Furthermore, the answer, to the above question, is not limited to a person’s so-called character. For a man’s possessions, too, can be a reason that a woman truly believes that she is in love with him.

One might love a thing for its usefulness, its beauty, or, the social standing that the thing gives them. But never the thing in itself. What one really loves, when they claim to love a meal, is the nutritional benefits that that meal has, or, the taste that they get from the meal — not the meal in itself.

Most obese people do not really love food. What they love is the comfort, as temporary as it might be, that eating provides them with.

People don’t really love porn. What they love is the “excitement” that porn gives rise to (and, possibly, the orgasms that a porn episode usually leads its “audience” to).

Things are means to ends. What people love is the ends, not the means.

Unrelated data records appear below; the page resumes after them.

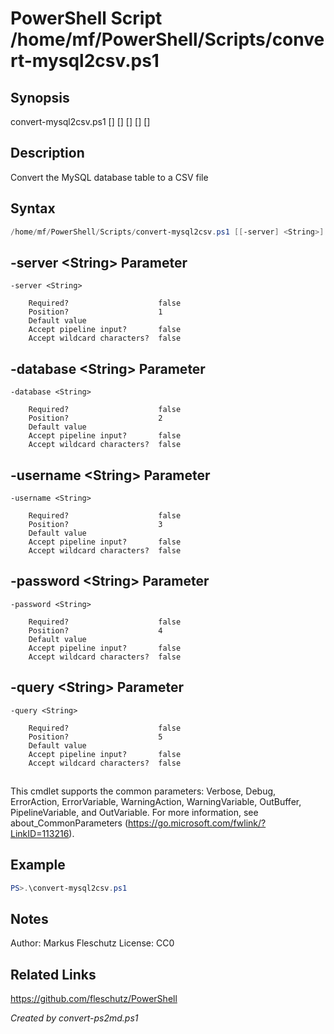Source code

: # PowerShell Script /home/mf/PowerShell/Scripts/convert-mysql2csv.ps1

## Synopsis
convert-mysql2csv.ps1 [<server>] [<database>] [<username>] [<password>] [<query>]

## Description
Convert the MySQL database table to a CSV file

## Syntax
```powershell
/home/mf/PowerShell/Scripts/convert-mysql2csv.ps1 [[-server] <String>] [[-database] <String>] [[-username] <String>] [[-password] <String>] [[-query] <String>] [<CommonParameters>]
```

## -server &lt;String&gt; Parameter

```
-server <String>
    
    Required?                    false
    Position?                    1
    Default value                
    Accept pipeline input?       false
    Accept wildcard characters?  false
```

## -database &lt;String&gt; Parameter

```
-database <String>
    
    Required?                    false
    Position?                    2
    Default value                
    Accept pipeline input?       false
    Accept wildcard characters?  false
```

## -username &lt;String&gt; Parameter

```
-username <String>
    
    Required?                    false
    Position?                    3
    Default value                
    Accept pipeline input?       false
    Accept wildcard characters?  false
```

## -password &lt;String&gt; Parameter

```
-password <String>
    
    Required?                    false
    Position?                    4
    Default value                
    Accept pipeline input?       false
    Accept wildcard characters?  false
```

## -query &lt;String&gt; Parameter

```
-query <String>
    
    Required?                    false
    Position?                    5
    Default value                
    Accept pipeline input?       false
    Accept wildcard characters?  false
```
## <CommonParameters>
This cmdlet supports the common parameters: Verbose, Debug, ErrorAction, ErrorVariable, WarningAction, WarningVariable, OutBuffer, PipelineVariable, and OutVariable. For more information, see about_CommonParameters (https://go.microsoft.com/fwlink/?LinkID=113216).

## Example
```powershell
PS>.\convert-mysql2csv.ps1
```


## Notes
Author:  Markus Fleschutz
License: CC0

## Related Links
https://github.com/fleschutz/PowerShell

*Created by convert-ps2md.ps1*

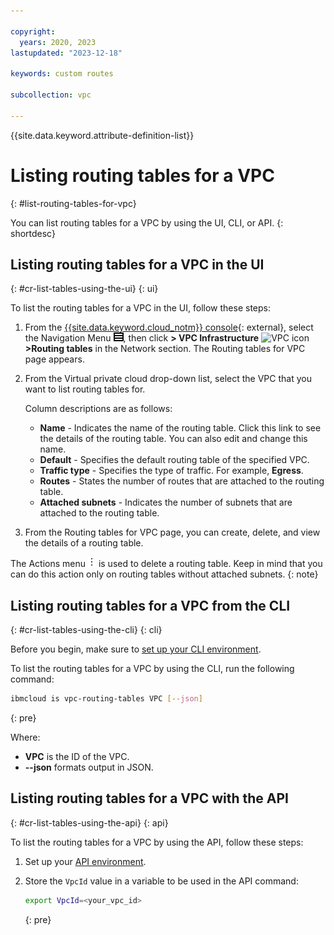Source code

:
 ```yaml
---

copyright:
  years: 2020, 2023
lastupdated: "2023-12-18"

keywords: custom routes

subcollection: vpc

---
```


{{site.data.keyword.attribute-definition-list}}

# Listing routing tables for a VPC
{: #list-routing-tables-for-vpc}

You can list routing tables for a VPC by using the UI, CLI, or API.
{: shortdesc}

## Listing routing tables for a VPC in the UI
{: #cr-list-tables-using-the-ui}
{: ui}

To list the routing tables for a VPC in the UI, follow these steps:

1. From the [{{site.data.keyword.cloud_notm}} console](/login){: external}, select the Navigation Menu ![Navigation Menu](/images/menu_icon.png), then click **> VPC Infrastructure** ![VPC icon](../../icons/vpc.svg) **>Routing tables** in the Network section. The Routing tables for VPC page appears.
1. From the Virtual private cloud drop-down list, select the VPC that you want to list routing tables for.

   Column descriptions are as follows:

   * **Name** - Indicates the name of the routing table. Click this link to see the details of the routing table. You can also edit and change this name.
   * **Default** - Specifies the default routing table of the specified VPC.
   * **Traffic type** - Specifies the type of traffic.  For example, **Egress**. 
   * **Routes** - States the number of routes that are attached to the routing table.
   * **Attached subnets** - Indicates the number of subnets that are attached to the routing table.

1. From the Routing tables for VPC page, you can create, delete, and view the details of a routing table.

The Actions menu ![Actions menu](images/overflow.png) is used to delete a routing table. Keep in mind that you can do this action only on routing tables without attached subnets.
{: note}

## Listing routing tables for a VPC from the CLI
{: #cr-list-tables-using-the-cli}
{: cli}

Before you begin, make sure to [set up your CLI environment](/docs/vpc?topic=vpc-infrastructure-cli-plugin-vpc-reference).

To list the routing tables for a VPC by using the CLI, run the following command:

```sh
ibmcloud is vpc-routing-tables VPC [--json]
```
{: pre}

Where:

* **VPC** is the ID of the VPC.
* **--json** formats output in JSON.

## Listing routing tables for a VPC with the API
{: #cr-list-tables-using-the-api}
{: api}

To list the routing tables for a VPC by using the API, follow these steps:

1. Set up your [API environment](/docs/vpc?topic=vpc-set-up-environment#api-prerequisites-setup).
1. Store the `VpcId` value in a variable to be used in the API command:

    ```sh
    export VpcId=<your_vpc_id>
    ```
    {: pre}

To further illustrate my point, let’s bring to mind, how a relationship typically begins:

A stranger meets another. No love is claimed or felt? But after a few months, weeks, or, minutes of “getting to know each other” — the two feel what they call love (for each other).

If it is possible to love a person — not things (character, beliefs, looks, etc.) about that person — Why, then, do we see the “getting to know each other” phase as pivotal?

The simplest point that I can think of, to support my argument, is that of hatred.

We are told that hatred is the opposite of love. Now, question is, Can you really hate something or someone without any reason (conscious or not) at all?

If you answered “No,” Can you then love something or someone without any reason (conscious or not) at all (i.e., without them meeting a condition or six)?

Whether intentional or not, consciously or not, we almost always earn both being loved, and, being hated.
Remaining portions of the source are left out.